Jasmina Lazovic, 2019 AHDA Fellow, was interviewed as part of an oral history project organized by students at the Oral History Master of Arts.
Jasmina is a co-founder and program associate of the Belgrade-based non-governmental organization Center for Public History (CPH). The center, founded in 2018, aims to promote the application of history in the service of society, by developing critical thinking about the past and its implications on the present. She is particularly engaged in projects related to the legacy of the 1990s wars in the former-Yugoslav territories.
As an ADHA fellow, she developed a project called Forbidden and Forgotten Memories: Combating Serbia’s restrictive policies on the 1990s war memories designed to contest the recently adopted Law on War Memorials, that imposes the official narrative about the ‘liberation-driven’ nature of the Serbia’s armed forces’ involvement in the wars in the region and censors alternative memory initiatives which are not in line with the official narrative. Her project advocates for the amendment of the law and creates an online database of existing war memorials. Additionally, it focuses on unmarked places of memory related to crimes committed in Serbia proper, as well as the neglected memories on the anti-war movements during 1990s.
Here are some highlights of her interview with Lily Doron, MA in Oral History Candidate:
“At some point, I realized how no one ever taught me to think about things from different perspectives. My awakening moment was in 2006 when I, for the first time, learned about when Serbian forces in Bosnia-Herzegovina committed genocide in Srebrenica. That is a pretty much well known fact globally, and everybody knows that genocide in Srebrenica is the only genocide in Europe after World War II. But back in 2006, I was not aware of it. And I can say that today, that's the reality for most young people in my country. We don't happen to hear about that in our schools or in media. Or even if we hear, we don't really mind and don't go into details to learn more about it.

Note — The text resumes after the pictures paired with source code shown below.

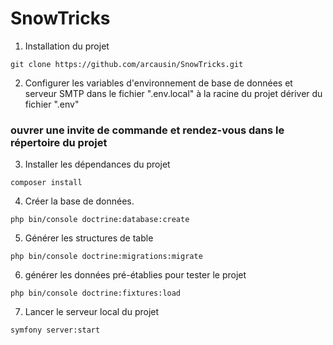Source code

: # SnowTricks  

1. Installation du projet  
```
git clone https://github.com/arcausin/SnowTricks.git
```

2. Configurer les variables d'environnement de base de données et serveur SMTP dans le fichier ".env.local" à la racine du projet dériver du fichier ".env"  

### ouvrer une invite de commande et rendez-vous dans le répertoire du projet  

3. Installer les dépendances du projet  
```
composer install  
```

4. Créer la base de données.  
```
php bin/console doctrine:database:create
```

5. Générer les structures de table  
```
php bin/console doctrine:migrations:migrate
``` 

6. générer les données pré-établies pour tester le projet  
```
php bin/console doctrine:fixtures:load
```

7. Lancer le serveur local du projet
```
symfony server:start
```
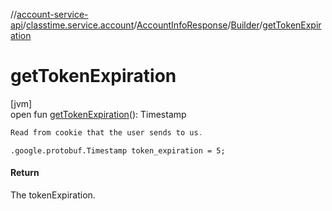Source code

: //[account-service-api](../../../../index.md)/[classtime.service.account](../../index.md)/[AccountInfoResponse](../index.md)/[Builder](index.md)/[getTokenExpiration](get-token-expiration.md)

# getTokenExpiration

[jvm]\
open fun [getTokenExpiration](get-token-expiration.md)(): Timestamp

```kotlin
Read from cookie that the user sends to us.

```
`.google.protobuf.Timestamp token_expiration = 5;`

#### Return

The tokenExpiration.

When I first learned about genocide in Srebrenica, I really remember asking myself, ‘How is it possible that it happened in the way that it happened with this many number of people being killed?’ And since I learned about that in 2006, eleven years after genocide was committed, ‘How is it possible that for eleven years I haven't heard of it?’ Not living in the capital city and not being exposed to independent media, [there] really [wasn’t] a way to learn about that.

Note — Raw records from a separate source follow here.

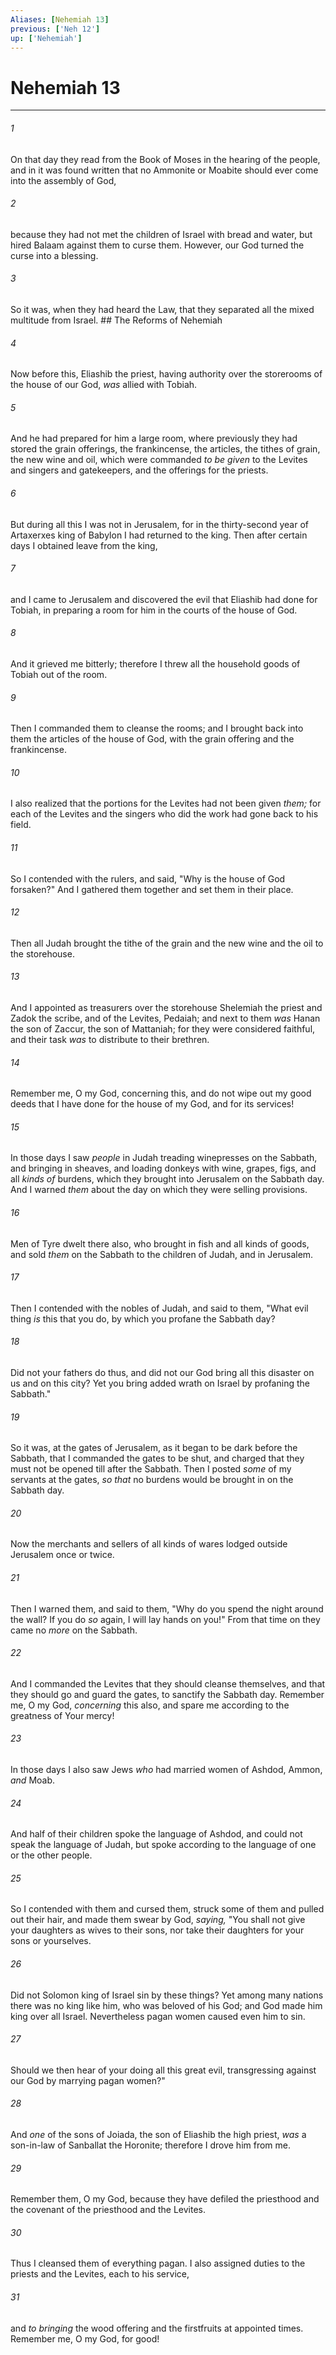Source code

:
 ```yaml
---
Aliases: [Nehemiah 13]
previous: ['Neh 12']
up: ['Nehemiah']
---
```

# Nehemiah 13

***


###### 1 
On that day they read from the Book of Moses in the hearing of the people, and in it was found written that no Ammonite or Moabite should ever come into the assembly of God, 

###### 2 
because they had not met the children of Israel with bread and water, but hired Balaam against them to curse them. However, our God turned the curse into a blessing. 

###### 3 
So it was, when they had heard the Law, that they separated all the mixed multitude from Israel. ## The Reforms of Nehemiah 

###### 4 
Now before this, Eliashib the priest, having authority over the storerooms of the house of our God, _was_ allied with Tobiah. 

###### 5 
And he had prepared for him a large room, where previously they had stored the grain offerings, the frankincense, the articles, the tithes of grain, the new wine and oil, which were commanded _to be given_ to the Levites and singers and gatekeepers, and the offerings for the priests. 

###### 6 
But during all this I was not in Jerusalem, for in the thirty-second year of Artaxerxes king of Babylon I had returned to the king. Then after certain days I obtained leave from the king, 

###### 7 
and I came to Jerusalem and discovered the evil that Eliashib had done for Tobiah, in preparing a room for him in the courts of the house of God. 

###### 8 
And it grieved me bitterly; therefore I threw all the household goods of Tobiah out of the room. 

###### 9 
Then I commanded them to cleanse the rooms; and I brought back into them the articles of the house of God, with the grain offering and the frankincense. 

###### 10 
I also realized that the portions for the Levites had not been given _them;_ for each of the Levites and the singers who did the work had gone back to his field. 

###### 11 
So I contended with the rulers, and said, "Why is the house of God forsaken?" And I gathered them together and set them in their place. 

###### 12 
Then all Judah brought the tithe of the grain and the new wine and the oil to the storehouse. 

###### 13 
And I appointed as treasurers over the storehouse Shelemiah the priest and Zadok the scribe, and of the Levites, Pedaiah; and next to them _was_ Hanan the son of Zaccur, the son of Mattaniah; for they were considered faithful, and their task _was_ to distribute to their brethren. 

###### 14 
Remember me, O my God, concerning this, and do not wipe out my good deeds that I have done for the house of my God, and for its services! 

###### 15 
In those days I saw _people_ in Judah treading winepresses on the Sabbath, and bringing in sheaves, and loading donkeys with wine, grapes, figs, and all _kinds of_ burdens, which they brought into Jerusalem on the Sabbath day. And I warned _them_ about the day on which they were selling provisions. 

###### 16 
Men of Tyre dwelt there also, who brought in fish and all kinds of goods, and sold _them_ on the Sabbath to the children of Judah, and in Jerusalem. 

###### 17 
Then I contended with the nobles of Judah, and said to them, "What evil thing _is_ this that you do, by which you profane the Sabbath day? 

###### 18 
Did not your fathers do thus, and did not our God bring all this disaster on us and on this city? Yet you bring added wrath on Israel by profaning the Sabbath." 

###### 19 
So it was, at the gates of Jerusalem, as it began to be dark before the Sabbath, that I commanded the gates to be shut, and charged that they must not be opened till after the Sabbath. Then I posted _some_ of my servants at the gates, _so that_ no burdens would be brought in on the Sabbath day. 

###### 20 
Now the merchants and sellers of all kinds of wares lodged outside Jerusalem once or twice. 

###### 21 
Then I warned them, and said to them, "Why do you spend the night around the wall? If you do _so_ again, I will lay hands on you!" From that time on they came no _more_ on the Sabbath. 

###### 22 
And I commanded the Levites that they should cleanse themselves, and that they should go and guard the gates, to sanctify the Sabbath day. Remember me, O my God, _concerning_ this also, and spare me according to the greatness of Your mercy! 

###### 23 
In those days I also saw Jews _who_ had married women of Ashdod, Ammon, _and_ Moab. 

###### 24 
And half of their children spoke the language of Ashdod, and could not speak the language of Judah, but spoke according to the language of one or the other people. 

###### 25 
So I contended with them and cursed them, struck some of them and pulled out their hair, and made them swear by God, _saying,_ "You shall not give your daughters as wives to their sons, nor take their daughters for your sons or yourselves. 

###### 26 
Did not Solomon king of Israel sin by these things? Yet among many nations there was no king like him, who was beloved of his God; and God made him king over all Israel. Nevertheless pagan women caused even him to sin. 

###### 27 
Should we then hear of your doing all this great evil, transgressing against our God by marrying pagan women?" 

###### 28 
And _one_ of the sons of Joiada, the son of Eliashib the high priest, _was_ a son-in-law of Sanballat the Horonite; therefore I drove him from me. 

###### 29 
Remember them, O my God, because they have defiled the priesthood and the covenant of the priesthood and the Levites. 

###### 30 
Thus I cleansed them of everything pagan. I also assigned duties to the priests and the Levites, each to his service, 

###### 31 
and _to bringing_ the wood offering and the firstfruits at appointed times. Remember me, O my God, for good!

So these years, when I was starting to learn that the world how I know it is not the only version of the world, helped me a lot to start also thinking about any other issues in this way. If you see things from different perspectives then you would not believe that entire world is against you. Then you will see the political and geopolitical and broader perspective of it and then, especially if you learn about comparative experiences of other regions and other conflicts, you will see that we are not special nor unique at all, these things are happening globally unfortunately.”
“It is very difficult to come from the same ethnic group as those people who were staying around Sarajevo because I experienced so many times that people abroad, but also in my region, perceive me as someone who belongs to the same group as those people who were committing those crimes. So it's kind of a big burden, a really difficult thing to get rid of it. I mean I know that I don't hold any responsibility for what happened. But in my previous organization, the Youth Initiative for Human Rights, we are always claiming we are not responsible for what happened, but we are really responsible for how we treat that past today.

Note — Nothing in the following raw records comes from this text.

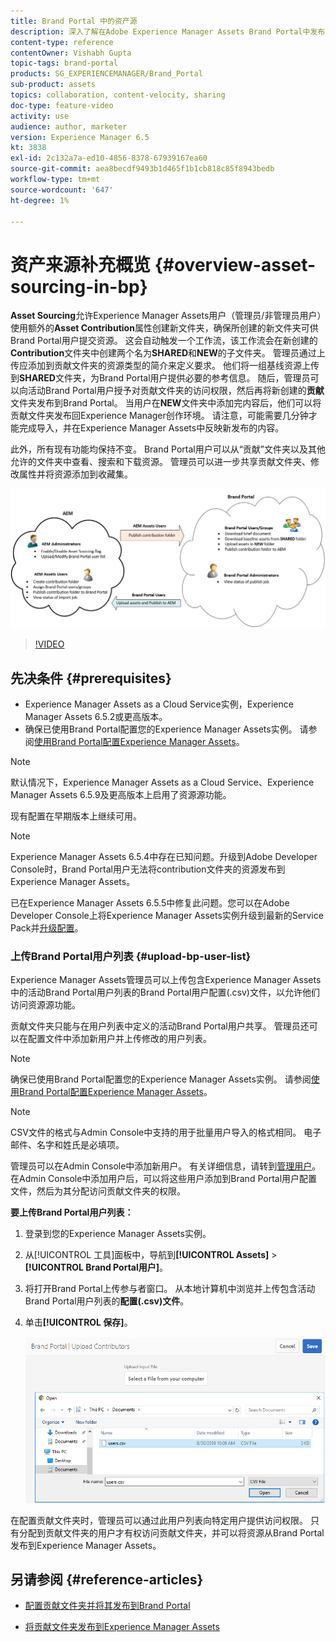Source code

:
 ```yaml
---
title: Brand Portal 中的资产源
description: 深入了解在Adobe Experience Manager Assets Brand Portal中发布的资源获取功能。
content-type: reference
contentOwner: Vishabh Gupta
topic-tags: brand-portal
products: SG_EXPERIENCEMANAGER/Brand_Portal
sub-product: assets
topics: collaboration, content-velocity, sharing
doc-type: feature-video
activity: use
audience: author, marketer
version: Experience Manager 6.5
kt: 3838
exl-id: 2c132a7a-ed10-4856-8378-67939167ea60
source-git-commit: aea8becdf9493b1d465f1b1cb818c85f8943bedb
workflow-type: tm+mt
source-wordcount: '647'
ht-degree: 1%

---
```


# 资产来源补充概览 {#overview-asset-sourcing-in-bp}

**Asset Sourcing**&#x200B;允许Experience Manager Assets用户（管理员/非管理员用户）使用额外的&#x200B;**Asset Contribution**&#x200B;属性创建新文件夹，确保所创建的新文件夹可供Brand Portal用户提交资源。 这会自动触发一个工作流，该工作流会在新创建的&#x200B;**Contribution**&#x200B;文件夹中创建两个名为&#x200B;**SHARED**&#x200B;和&#x200B;**NEW**&#x200B;的子文件夹。 管理员通过上传应添加到贡献文件夹的资源类型的简介来定义要求。 他们将一组基线资源上传到&#x200B;**SHARED**&#x200B;文件夹，为Brand Portal用户提供必要的参考信息。 随后，管理员可以向活动Brand Portal用户授予对贡献文件夹的访问权限，然后再将新创建的&#x200B;**贡献**&#x200B;文件夹发布到Brand Portal。 当用户在&#x200B;**NEW**&#x200B;文件夹中添加完内容后，他们可以将贡献文件夹发布回Experience Manager创作环境。 请注意，可能需要几分钟才能完成导入，并在Experience Manager Assets中反映新发布的内容。

此外，所有现有功能均保持不变。 Brand Portal用户可以从“贡献”文件夹以及其他允许的文件夹中查看、搜索和下载资源。 管理员可以进一步共享贡献文件夹、修改属性并将资源添加到收藏集。

![Brand Portal资源源](assets/asset-sourcing.png)

>[!VIDEO](https://video.tv.adobe.com/v/29365/?quality=12)

## 先决条件 {#prerequisites}

* Experience Manager Assets as a Cloud Service实例，Experience Manager Assets 6.5.2或更高版本。
* 确保已使用Brand Portal配置您的Experience Manager Assets实例。 请参阅[使用Brand Portal配置Experience Manager Assets](../using/configure-aem-assets-with-brand-portal.md)。

<!--
* Ensure that your Brand Portal tenant is configured with one AEM Assets author instance.
-->

>[!NOTE]
>
>默认情况下，Experience Manager Assets as a Cloud Service、Experience Manager Assets 6.5.9及更高版本上启用了资源源功能。
>
>现有配置在早期版本上继续可用。

>[!NOTE]
>
>Experience Manager Assets 6.5.4中存在已知问题。升级到Adobe Developer Console时，Brand Portal用户无法将contribution文件夹的资源发布到Experience Manager Assets。
>
>已在Experience Manager Assets 6.5.5中修复此问题。您可以在Adobe Developer Console上将Experience Manager Assets实例升级到最新的Service Pack并[升级配置](https://experienceleague.adobe.com/en/docs/experience-manager-65/content/assets/brandportal/configure-aem-assets-with-brand-portal#upgrade-integration-65)。

<!--

>For immediate fix on AEM 6.5.4, it is recommended to [download the hotfix](https://www.adobeaemcloud.com/content/marketplace/marketplaceProxy.html?packagePath=/content/companies/public/adobe/packages/cq650/hotfix/cq-6.5.0-hotfix-33041) and install on your author instance.
-->

<!--
## Configure Asset Sourcing {#configure-asset-sourcing}

**Asset Sourcing** is configured from within the AEM Assets author instance. The administrators can enable the Asset Sourcing feature flag configuration from the **AEM Web Console Configuration** and upload the active Brand Portal users list in **AEM Assets**.

>[!NOTE]
>
>Asset Sourcing is by default enabled on AEM Assets as a Cloud Service. The AEM administrator can directly upload the active Brand Portal users to allow them access to the Asset Sourcing feature.

>[!NOTE]
>
>Before you begin with the configuration, ensure that your AEM Assets instance is configured with Brand Portal. See, [Configure AEM Assets with Brand Portal](../using/configure-aem-assets-with-brand-portal.md). 

The following video demonstrates, how to configure Asset Sourcing on your AEM Assets author instance:

>[!VIDEO](https://video.tv.adobe.com/v/29771)
-->

<!--
### Enable Asset Sourcing {#enable-asset-sourcing}

AEM administrators can enable the Asset Sourcing feature flag from within the AEM Web Console Configuration (a.k.a Configuration Manager).

>[!NOTE]
>
>This step is not applicable for AEM Assets as a Cloud Service.


**To enable Asset Sourcing:**
1. Log in to your AEM Assets author instance and open Configuration Manager. 
Default URL: http:// localhost:4502/system/console/configMgr.
1. Search using the keyword **Asset Sourcing** to locate **[!UICONTROL Asset Sourcing Feature Flag Config]**.
1. Click **[!UICONTROL Asset Sourcing Feature Flag Config]** to open the configuration window.
1. Select the **[!UICONTROL feature.flag.active.status]** check box.
1. Click **[!UICONTROL Save]**.

![](assets/enable-asset-sourcing.png)
-->


### 上传Brand Portal用户列表 {#upload-bp-user-list}

Experience Manager Assets管理员可以上传包含Experience Manager Assets中的活动Brand Portal用户列表的Brand Portal用户配置(.csv)文件，以允许他们访问资源源功能。

贡献文件夹只能与在用户列表中定义的活动Brand Portal用户共享。 管理员还可以在配置文件中添加新用户并上传修改的用户列表。

>[!NOTE]
>
>确保已使用Brand Portal配置您的Experience Manager Assets实例。 请参阅[使用Brand Portal配置Experience Manager Assets](../using/configure-aem-assets-with-brand-portal.md)。

>[!NOTE]
>
>CSV文件的格式与Admin Console中支持的用于批量用户导入的格式相同。 电子邮件、名字和姓氏是必填项。

管理员可以在Admin Console中添加新用户。 有关详细信息，请转到[管理用户](brand-portal-adding-users.md)。 在Admin Console中添加用户后，可以将这些用户添加到Brand Portal用户配置文件，然后为其分配访问贡献文件夹的权限。

**要上传Brand Portal用户列表：**

1. 登录到您的Experience Manager Assets实例。
1. 从[!UICONTROL 工具]面板中，导航到&#x200B;**[!UICONTROL Assets]** > **[!UICONTROL Brand Portal用户]**。

1. 将打开Brand Portal上传参与者窗口。
从本地计算机中浏览并上传包含活动Brand Portal用户列表的&#x200B;**配置(.csv)文件**。
1. 单击&#x200B;**[!UICONTROL 保存]**。

   ![](assets/upload-user-list2.png)

在配置贡献文件夹时，管理员可以通过此用户列表向特定用户提供访问权限。 只有分配到贡献文件夹的用户才有权访问贡献文件夹，并可以将资源从Brand Portal发布到Experience Manager Assets。

## 另请参阅 {#reference-articles}

* [配置贡献文件夹并将其发布到Brand Portal](brand-portal-publish-contribution-folder-to-brand-portal.md)

* [将贡献文件夹发布到Experience Manager Assets](brand-portal-publish-contribution-folder-to-aem-assets.md)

We always had this motto: too young to remember, determined never to forget.
We don't remember, but it is really important how we speak about Srebrenica today, what we know about what was happening in the region. Because all these politics, which are not really sincerely based on dealing with the past, we have it in the region. We see what it means and we live in a frozen conflict. Although there's no fights and no combat at this moment, just reading the newspapers anywhere in the region, you see how easily people get stuck in this conflict. Minor issues can make major problems.
I've never had a problem anywhere in the region. I argue a lot, still. I do argue with Croats, Albanians and Bosnians who claim that all Serbs are a genocidal nation or whatever. I argue about that. But I don't deny crimes that were committed by Serbian forces. So I think that my authority to then argue with someone is much stronger and that they accept me way more easily than if I was the one who was denying these crimes.”